─── Input data ───

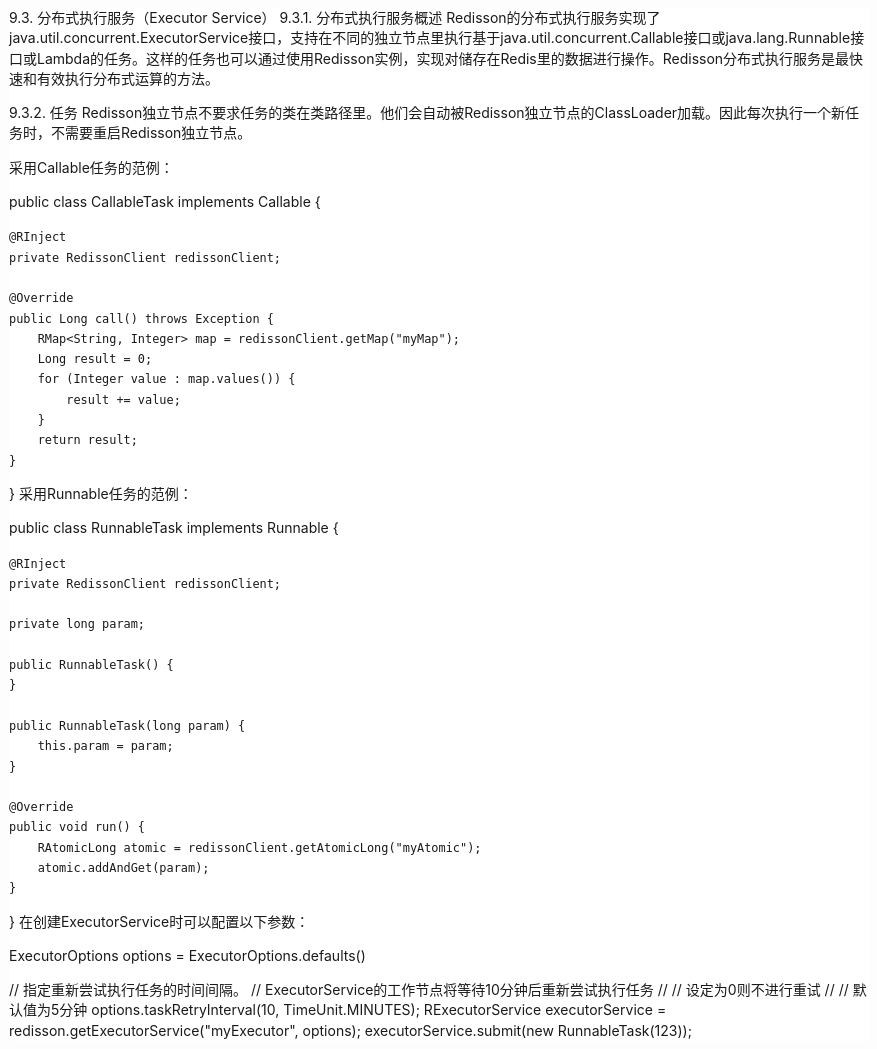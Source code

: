 9.3. 分布式执行服务（Executor Service）
9.3.1. 分布式执行服务概述
Redisson的分布式执行服务实现了java.util.concurrent.ExecutorService接口，支持在不同的独立节点里执行基于java.util.concurrent.Callable接口或java.lang.Runnable接口或Lambda的任务。这样的任务也可以通过使用Redisson实例，实现对储存在Redis里的数据进行操作。Redisson分布式执行服务是最快速和有效执行分布式运算的方法。

9.3.2. 任务
Redisson独立节点不要求任务的类在类路径里。他们会自动被Redisson独立节点的ClassLoader加载。因此每次执行一个新任务时，不需要重启Redisson独立节点。

采用Callable任务的范例：

public class CallableTask implements Callable<Long> {

    @RInject
    private RedissonClient redissonClient;

    @Override
    public Long call() throws Exception {
        RMap<String, Integer> map = redissonClient.getMap("myMap");
        Long result = 0;
        for (Integer value : map.values()) {
            result += value;
        }
        return result;
    }

}
采用Runnable任务的范例：

public class RunnableTask implements Runnable {

    @RInject
    private RedissonClient redissonClient;

    private long param;

    public RunnableTask() {
    }

    public RunnableTask(long param) {
        this.param = param;
    }

    @Override
    public void run() {
        RAtomicLong atomic = redissonClient.getAtomicLong("myAtomic");
        atomic.addAndGet(param);
    }

}
在创建ExecutorService时可以配置以下参数：

ExecutorOptions options = ExecutorOptions.defaults()

// 指定重新尝试执行任务的时间间隔。
// ExecutorService的工作节点将等待10分钟后重新尝试执行任务
//
// 设定为0则不进行重试
//
// 默认值为5分钟
options.taskRetryInterval(10, TimeUnit.MINUTES);
RExecutorService executorService = redisson.getExecutorService("myExecutor", options);
executorService.submit(new RunnableTask(123));

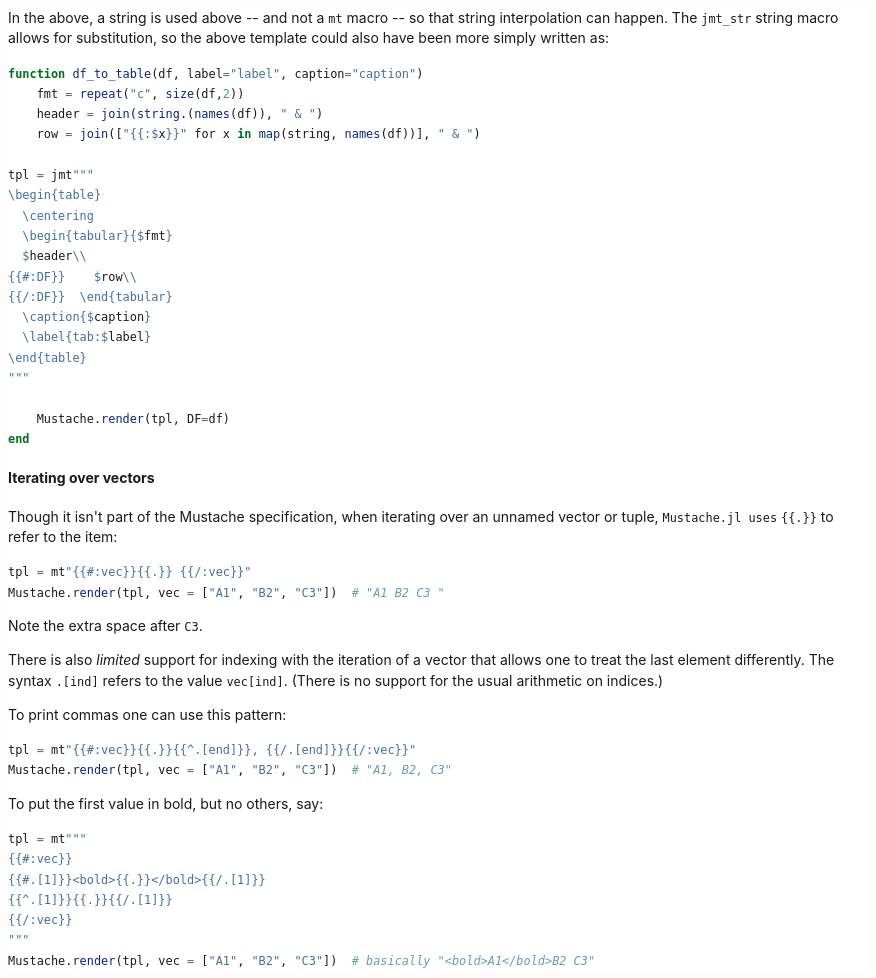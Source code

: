 In the above, a string is used above -- and not a `mt` macro -- so that string
interpolation can happen. The `jmt_str` string macro allows for substitution, so the above template could also have been more simply written as:

```julia
function df_to_table(df, label="label", caption="caption")
    fmt = repeat("c", size(df,2))
    header = join(string.(names(df)), " & ")
    row = join(["{{:$x}}" for x in map(string, names(df))], " & ")

tpl = jmt"""
\begin{table}
  \centering
  \begin{tabular}{$fmt}
  $header\\
{{#:DF}}    $row\\
{{/:DF}}  \end{tabular}
  \caption{$caption}
  \label{tab:$label}
\end{table}
"""

    Mustache.render(tpl, DF=df)
end
```

#### Iterating over vectors

Though it isn't part of the Mustache specification, when iterating
over an unnamed vector or tuple, `Mustache.jl uses` `{{.}}` to refer to the item:

```julia
tpl = mt"{{#:vec}}{{.}} {{/:vec}}"
Mustache.render(tpl, vec = ["A1", "B2", "C3"])  # "A1 B2 C3 "
```

Note the extra space after `C3`.

There is also *limited* support for indexing with the iteration of a vector that
allows one to treat the last element differently. The syntax `.[ind]`
refers to the value `vec[ind]`. (There is no support for the usual
arithmetic on indices.)

To print commas one can use this pattern:

```julia
tpl = mt"{{#:vec}}{{.}}{{^.[end]}}, {{/.[end]}}{{/:vec}}"
Mustache.render(tpl, vec = ["A1", "B2", "C3"])  # "A1, B2, C3"
```

To put the first value in bold, but no others, say:

```julia
tpl = mt"""
{{#:vec}}
{{#.[1]}}<bold>{{.}}</bold>{{/.[1]}}
{{^.[1]}}{{.}}{{/.[1]}}
{{/:vec}}
"""
Mustache.render(tpl, vec = ["A1", "B2", "C3"])  # basically "<bold>A1</bold>B2 C3"
```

───

When you copy the entries above, reproduce each line exactly and leave out any pictures.

Source code

: 9.3. 分布式执行服务（Executor Service）
9.3.1. 分布式执行服务概述
Redisson的分布式执行服务实现了java.util.concurrent.ExecutorService接口，支持在不同的独立节点里执行基于java.util.concurrent.Callable接口或java.lang.Runnable接口或Lambda的任务。这样的任务也可以通过使用Redisson实例，实现对储存在Redis里的数据进行操作。Redisson分布式执行服务是最快速和有效执行分布式运算的方法。

9.3.2. 任务
Redisson独立节点不要求任务的类在类路径里。他们会自动被Redisson独立节点的ClassLoader加载。因此每次执行一个新任务时，不需要重启Redisson独立节点。

采用Callable任务的范例：

public class CallableTask implements Callable<Long> {

    @RInject
    private RedissonClient redissonClient;

    @Override
    public Long call() throws Exception {
        RMap<String, Integer> map = redissonClient.getMap("myMap");
        Long result = 0;
        for (Integer value : map.values()) {
            result += value;
        }
        return result;
    }

}
采用Runnable任务的范例：

public class RunnableTask implements Runnable {

    @RInject
    private RedissonClient redissonClient;

    private long param;

    public RunnableTask() {
    }

    public RunnableTask(long param) {
        this.param = param;
    }

    @Override
    public void run() {
        RAtomicLong atomic = redissonClient.getAtomicLong("myAtomic");
        atomic.addAndGet(param);
    }

}
在创建ExecutorService时可以配置以下参数：

ExecutorOptions options = ExecutorOptions.defaults()

// 指定重新尝试执行任务的时间间隔。
// ExecutorService的工作节点将等待10分钟后重新尝试执行任务
//
// 设定为0则不进行重试
//
// 默认值为5分钟
options.taskRetryInterval(10, TimeUnit.MINUTES);
RExecutorService executorService = redisson.getExecutorService("myExecutor", options);
executorService.submit(new RunnableTask(123));

Source code

: In the above, a string is used above -- and not a `mt` macro -- so that string
interpolation can happen. The `jmt_str` string macro allows for substitution, so the above template could also have been more simply written as:

```julia
function df_to_table(df, label="label", caption="caption")
    fmt = repeat("c", size(df,2))
    header = join(string.(names(df)), " & ")
    row = join(["{{:$x}}" for x in map(string, names(df))], " & ")

tpl = jmt"""
\begin{table}
  \centering
  \begin{tabular}{$fmt}
  $header\\
{{#:DF}}    $row\\
{{/:DF}}  \end{tabular}
  \caption{$caption}
  \label{tab:$label}
\end{table}
"""

    Mustache.render(tpl, DF=df)
end
```

#### Iterating over vectors

Though it isn't part of the Mustache specification, when iterating
over an unnamed vector or tuple, `Mustache.jl uses` `{{.}}` to refer to the item:

```julia
tpl = mt"{{#:vec}}{{.}} {{/:vec}}"
Mustache.render(tpl, vec = ["A1", "B2", "C3"])  # "A1 B2 C3 "
```

Note the extra space after `C3`.

There is also *limited* support for indexing with the iteration of a vector that
allows one to treat the last element differently. The syntax `.[ind]`
refers to the value `vec[ind]`. (There is no support for the usual
arithmetic on indices.)

To print commas one can use this pattern:

```julia
tpl = mt"{{#:vec}}{{.}}{{^.[end]}}, {{/.[end]}}{{/:vec}}"
Mustache.render(tpl, vec = ["A1", "B2", "C3"])  # "A1, B2, C3"
```

To put the first value in bold, but no others, say:

```julia
tpl = mt"""
{{#:vec}}
{{#.[1]}}<bold>{{.}}</bold>{{/.[1]}}
{{^.[1]}}{{.}}{{/.[1]}}
{{/:vec}}
"""
Mustache.render(tpl, vec = ["A1", "B2", "C3"])  # basically "<bold>A1</bold>B2 C3"
```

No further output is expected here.